== GOAL OF THE EXERCISE ==
Lift out, unaltered, the lines of the material below between the line holding "for these methods" and the line holding "The increasing population", counting both.

════

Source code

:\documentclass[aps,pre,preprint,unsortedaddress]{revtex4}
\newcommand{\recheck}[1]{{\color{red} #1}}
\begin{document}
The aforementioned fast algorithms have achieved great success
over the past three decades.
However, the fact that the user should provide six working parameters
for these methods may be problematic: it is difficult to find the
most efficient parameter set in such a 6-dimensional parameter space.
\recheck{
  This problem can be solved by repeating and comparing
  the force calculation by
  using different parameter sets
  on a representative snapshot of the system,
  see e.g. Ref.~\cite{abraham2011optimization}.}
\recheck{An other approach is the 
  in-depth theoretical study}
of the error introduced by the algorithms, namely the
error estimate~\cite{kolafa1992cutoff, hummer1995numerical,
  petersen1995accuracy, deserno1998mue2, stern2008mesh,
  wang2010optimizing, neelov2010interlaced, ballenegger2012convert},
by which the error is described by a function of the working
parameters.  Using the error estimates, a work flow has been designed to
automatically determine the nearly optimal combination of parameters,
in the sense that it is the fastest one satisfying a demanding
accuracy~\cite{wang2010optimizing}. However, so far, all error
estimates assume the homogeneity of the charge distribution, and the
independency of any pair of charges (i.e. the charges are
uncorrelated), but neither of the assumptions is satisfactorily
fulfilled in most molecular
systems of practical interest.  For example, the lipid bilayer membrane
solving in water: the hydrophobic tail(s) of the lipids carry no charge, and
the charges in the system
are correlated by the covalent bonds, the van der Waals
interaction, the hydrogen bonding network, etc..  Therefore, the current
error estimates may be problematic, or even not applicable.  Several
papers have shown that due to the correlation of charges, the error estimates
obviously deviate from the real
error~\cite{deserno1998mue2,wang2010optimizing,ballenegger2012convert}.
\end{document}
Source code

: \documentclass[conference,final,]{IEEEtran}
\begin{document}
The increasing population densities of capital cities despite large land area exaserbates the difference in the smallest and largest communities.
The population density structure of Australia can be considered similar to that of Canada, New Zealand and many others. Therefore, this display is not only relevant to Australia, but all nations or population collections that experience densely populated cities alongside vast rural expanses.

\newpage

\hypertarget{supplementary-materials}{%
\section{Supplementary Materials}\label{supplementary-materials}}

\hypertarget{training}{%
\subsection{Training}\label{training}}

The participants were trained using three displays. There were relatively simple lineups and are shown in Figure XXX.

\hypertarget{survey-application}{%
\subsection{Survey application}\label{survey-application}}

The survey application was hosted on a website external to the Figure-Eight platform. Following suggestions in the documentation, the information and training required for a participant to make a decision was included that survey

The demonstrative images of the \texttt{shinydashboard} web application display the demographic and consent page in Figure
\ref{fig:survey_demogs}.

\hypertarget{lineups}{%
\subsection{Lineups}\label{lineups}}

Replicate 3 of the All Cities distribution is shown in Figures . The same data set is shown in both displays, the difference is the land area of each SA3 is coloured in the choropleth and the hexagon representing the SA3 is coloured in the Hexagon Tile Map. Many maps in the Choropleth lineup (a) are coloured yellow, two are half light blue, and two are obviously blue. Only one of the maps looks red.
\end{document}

════

== SOLUTION ==
for these methods may be problematic: it is difficult to find the
most efficient parameter set in such a 6-dimensional parameter space.
\recheck{
  This problem can be solved by repeating and comparing
  the force calculation by
  using different parameter sets
  on a representative snapshot of the system,
  see e.g. Ref.~\cite{abraham2011optimization}.}
\recheck{An other approach is the 
  in-depth theoretical study}
of the error introduced by the algorithms, namely the
error estimate~\cite{kolafa1992cutoff, hummer1995numerical,
  petersen1995accuracy, deserno1998mue2, stern2008mesh,
  wang2010optimizing, neelov2010interlaced, ballenegger2012convert},
by which the error is described by a function of the working
parameters.  Using the error estimates, a work flow has been designed to
automatically determine the nearly optimal combination of parameters,
in the sense that it is the fastest one satisfying a demanding
accuracy~\cite{wang2010optimizing}. However, so far, all error
estimates assume the homogeneity of the charge distribution, and the
independency of any pair of charges (i.e. the charges are
uncorrelated), but neither of the assumptions is satisfactorily
fulfilled in most molecular
systems of practical interest.  For example, the lipid bilayer membrane
solving in water: the hydrophobic tail(s) of the lipids carry no charge, and
the charges in the system
are correlated by the covalent bonds, the van der Waals
interaction, the hydrogen bonding network, etc..  Therefore, the current
error estimates may be problematic, or even not applicable.  Several
papers have shown that due to the correlation of charges, the error estimates
obviously deviate from the real
error~\cite{deserno1998mue2,wang2010optimizing,ballenegger2012convert}.
\end{document}
Source code

: \documentclass[conference,final,]{IEEEtran}
\begin{document}
The increasing population densities of capital cities despite large land area exaserbates the difference in the smallest and largest communities.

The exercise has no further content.